Design and development of new Lipid Nano Particle delivery systems for new RNA-based c therapeutics: A rationally designed chemistry and microfluidics

设计和开发新型脂质纳米粒子递送系统，用于新型基于 RNA 的 c 疗法：合理设计的化学和微流体

• 批准号: 2889386
• 金额: --
• 依托单位: University of Strathclyde
• 依托单位国家: 英国
• 项目类别: Studentship
• 财政年份: 2023
• 资助国家: 英国
• 起止时间: 2023 至 无数据
• 项目状态: 未结题
• 来源: https://gtr.ukri.org/projects?ref=studentship-2889386
• 关键词: Design; development; new; Lipid; Nano

The potential of messenger ribonucleic acid (mRNA) based therapeutics which exhibit their effect by the silencing of specific genes or overexpression of therapeutic proteins has now been proven as basis of the Pfizer and Moderna COVID-19 vaccines. As delivery of oligonucleotides therapeutics into the patient is limited due to the instability and undesirable physicochemical properties of the parent molecules, efficacy is achieved by incorporation into a lipid based nanoparticle (LNP). LNPs typically, have diameters of between 50-100 nm and are comprised of a PEGylated lipid that helps control particles size, diasteraroylphosphatidylcholine to help form the structure of the nanoparticle and cholesterol which also contributes to the structure. Most importantly, they also contain an ionisable cationic lipid that encapsulates the negatively charged oligonucleotide and helps to increase the stability of the RNA. The approach in this project is to combine synthetic lipid chemistry with microfluidics to design tailor made ionisable cationic lipids to be incorporated into optimum LNP delivery systems for COVID and/or RNA cancer therapeutics. In a rational approach, a series of modified ionisable lipids will be prepared, incorporated into the LNP and loaded with the specific oligonucleotide before undergoing physicochemical property investigations to determine particle size, encapsulation loading and pKa (both individual lipid and LNP system). Following potency evaluation in specific chosen assays (to be confirmed during the course project as appropriate) and subsequent stability studies, a structure activity relationship profile will be generated which will be used to drive forward an iterative synthesis campaign to find the optimum LNP systems.The specific technical skills that the student will gain as part of this PhD are listed below:Standard and parallel synthesis of highly functionalised lipid moleculesCharacterisation and analysis of lipids using NMR, LCMS, IR, MALDI, HRMS, CHNPurification of lipid molecules and their pre-cursors, by flash column chromatographyPreparation of oligo-lipid nano particle systems via microfluids/micromixerAnalysis of physicochemical properties of LNP systems eg Z-average, PDI, zeta-potential, pKa determination, DLS and oligo encapsulation/adsorption efficiency.
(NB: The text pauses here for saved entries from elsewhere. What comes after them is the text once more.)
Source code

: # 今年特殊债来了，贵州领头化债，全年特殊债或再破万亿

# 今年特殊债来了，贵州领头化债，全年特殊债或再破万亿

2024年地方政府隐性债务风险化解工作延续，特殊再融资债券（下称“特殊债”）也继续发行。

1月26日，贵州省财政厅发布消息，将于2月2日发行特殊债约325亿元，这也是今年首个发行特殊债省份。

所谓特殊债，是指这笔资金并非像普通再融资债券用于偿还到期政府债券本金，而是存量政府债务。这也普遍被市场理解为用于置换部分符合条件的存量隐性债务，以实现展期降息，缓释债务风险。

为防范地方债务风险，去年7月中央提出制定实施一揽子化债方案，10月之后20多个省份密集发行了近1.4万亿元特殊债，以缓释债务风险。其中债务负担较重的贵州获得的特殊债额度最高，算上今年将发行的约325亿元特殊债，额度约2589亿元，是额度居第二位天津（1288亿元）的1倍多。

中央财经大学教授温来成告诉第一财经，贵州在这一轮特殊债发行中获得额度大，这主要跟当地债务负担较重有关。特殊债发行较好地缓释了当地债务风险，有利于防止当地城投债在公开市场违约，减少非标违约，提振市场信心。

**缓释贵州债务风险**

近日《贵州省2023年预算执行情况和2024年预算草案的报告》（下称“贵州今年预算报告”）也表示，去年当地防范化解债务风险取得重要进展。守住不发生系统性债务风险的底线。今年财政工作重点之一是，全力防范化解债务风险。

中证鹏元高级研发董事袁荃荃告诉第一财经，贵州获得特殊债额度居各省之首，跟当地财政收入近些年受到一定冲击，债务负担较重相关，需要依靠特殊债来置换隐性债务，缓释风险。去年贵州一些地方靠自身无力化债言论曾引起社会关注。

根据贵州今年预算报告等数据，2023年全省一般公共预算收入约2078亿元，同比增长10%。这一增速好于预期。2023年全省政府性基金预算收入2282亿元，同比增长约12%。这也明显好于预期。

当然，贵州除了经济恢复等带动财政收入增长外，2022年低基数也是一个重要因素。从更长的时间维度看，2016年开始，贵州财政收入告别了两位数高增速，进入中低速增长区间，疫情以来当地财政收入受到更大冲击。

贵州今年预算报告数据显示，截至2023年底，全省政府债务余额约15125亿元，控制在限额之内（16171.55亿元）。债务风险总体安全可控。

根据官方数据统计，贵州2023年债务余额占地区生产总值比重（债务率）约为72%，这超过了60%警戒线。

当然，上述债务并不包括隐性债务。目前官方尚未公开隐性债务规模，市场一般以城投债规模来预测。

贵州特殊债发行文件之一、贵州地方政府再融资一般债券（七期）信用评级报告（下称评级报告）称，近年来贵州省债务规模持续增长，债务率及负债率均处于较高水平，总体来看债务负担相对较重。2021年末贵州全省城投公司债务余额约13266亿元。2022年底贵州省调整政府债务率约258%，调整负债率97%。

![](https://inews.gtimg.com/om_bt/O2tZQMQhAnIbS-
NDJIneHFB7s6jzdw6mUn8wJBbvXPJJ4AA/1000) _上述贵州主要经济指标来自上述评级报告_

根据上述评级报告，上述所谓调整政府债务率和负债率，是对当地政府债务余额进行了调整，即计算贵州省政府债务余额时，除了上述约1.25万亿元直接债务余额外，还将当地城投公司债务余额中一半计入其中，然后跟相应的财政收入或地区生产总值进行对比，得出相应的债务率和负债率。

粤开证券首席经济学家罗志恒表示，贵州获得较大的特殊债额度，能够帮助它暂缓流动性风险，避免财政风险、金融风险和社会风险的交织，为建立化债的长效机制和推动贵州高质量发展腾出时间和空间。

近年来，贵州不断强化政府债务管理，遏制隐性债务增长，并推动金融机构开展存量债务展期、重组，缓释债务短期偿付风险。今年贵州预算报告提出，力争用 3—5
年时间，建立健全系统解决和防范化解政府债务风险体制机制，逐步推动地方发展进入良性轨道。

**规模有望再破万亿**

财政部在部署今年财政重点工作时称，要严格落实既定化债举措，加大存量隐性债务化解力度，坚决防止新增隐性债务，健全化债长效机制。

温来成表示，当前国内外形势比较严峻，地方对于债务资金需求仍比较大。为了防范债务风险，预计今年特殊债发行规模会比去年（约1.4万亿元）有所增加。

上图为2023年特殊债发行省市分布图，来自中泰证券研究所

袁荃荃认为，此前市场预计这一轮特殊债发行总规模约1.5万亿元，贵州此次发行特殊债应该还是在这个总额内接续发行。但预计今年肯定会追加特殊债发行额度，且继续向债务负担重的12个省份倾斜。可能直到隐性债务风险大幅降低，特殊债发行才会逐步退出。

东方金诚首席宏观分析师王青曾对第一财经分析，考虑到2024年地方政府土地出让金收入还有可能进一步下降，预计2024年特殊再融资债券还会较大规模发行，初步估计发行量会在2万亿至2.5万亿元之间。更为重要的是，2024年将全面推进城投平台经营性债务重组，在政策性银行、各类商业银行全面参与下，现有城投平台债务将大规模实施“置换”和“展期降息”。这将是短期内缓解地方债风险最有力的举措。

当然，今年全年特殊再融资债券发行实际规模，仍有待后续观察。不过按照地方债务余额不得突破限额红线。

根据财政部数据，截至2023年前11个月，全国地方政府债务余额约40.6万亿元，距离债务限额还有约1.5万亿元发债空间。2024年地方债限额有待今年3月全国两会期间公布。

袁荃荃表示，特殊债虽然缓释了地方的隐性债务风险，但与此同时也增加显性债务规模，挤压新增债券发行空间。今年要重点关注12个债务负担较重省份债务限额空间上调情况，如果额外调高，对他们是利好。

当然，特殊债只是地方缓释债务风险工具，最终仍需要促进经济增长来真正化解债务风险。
基于信使核糖核酸（mRNA）的治疗剂通过沉默特定基因或过表达治疗性蛋白质来发挥作用，其潜力现已被证明是辉瑞和Moderna COVID-19疫苗的基础。由于母体分子的不稳定性和不期望的物理化学性质，寡核苷酸治疗剂向患者中的递送受到限制，因此通过掺入基于脂质的纳米颗粒（LNP）中来实现功效。LNP通常具有50-100 nm之间的直径，并且由有助于控制粒度的PEG化脂质、有助于形成纳米颗粒结构的二硬脂酰磷脂酰胆碱和也有助于该结构的胆固醇组成。最重要的是，它们还含有可电离的阳离子脂质，其封装带负电荷的寡核苷酸并有助于增加RNA的稳定性。该项目的方法是将联合收割机合成脂质化学与微流体技术相结合，以设计定制的可电离阳离子脂质，并将其纳入用于COVID和/或RNA癌症治疗的最佳LNP递送系统中。在合理的方法中，将制备一系列改性的可电离脂质，将其掺入LNP中并加载特定的寡核苷酸，然后进行理化性质研究以确定粒度、包封负载和pKa（单个脂质和LNP系统）。在特定选定试验中进行效价评价后（将在课程项目中酌情确认）和随后的稳定性研究，将生成结构活性关系曲线，用于推动迭代合成活动，以找到最佳的LNP系统。作为该博士学位的一部分，学生将获得的具体技术技能如下所示：高功能化脂质分子的标准和平行合成使用NMR、LCMS、IR、MALDI、HRMS、CHN对脂质进行表征和分析脂质分子及其前体的纯化，通过快速柱色谱法通过微流体/微混合器制备低聚脂质纳米颗粒系统分析LNP系统的物理化学性质，例如Z-平均值、PDI、zeta-电位、pKa测定、DLS和低聚脂质包封/吸附效率。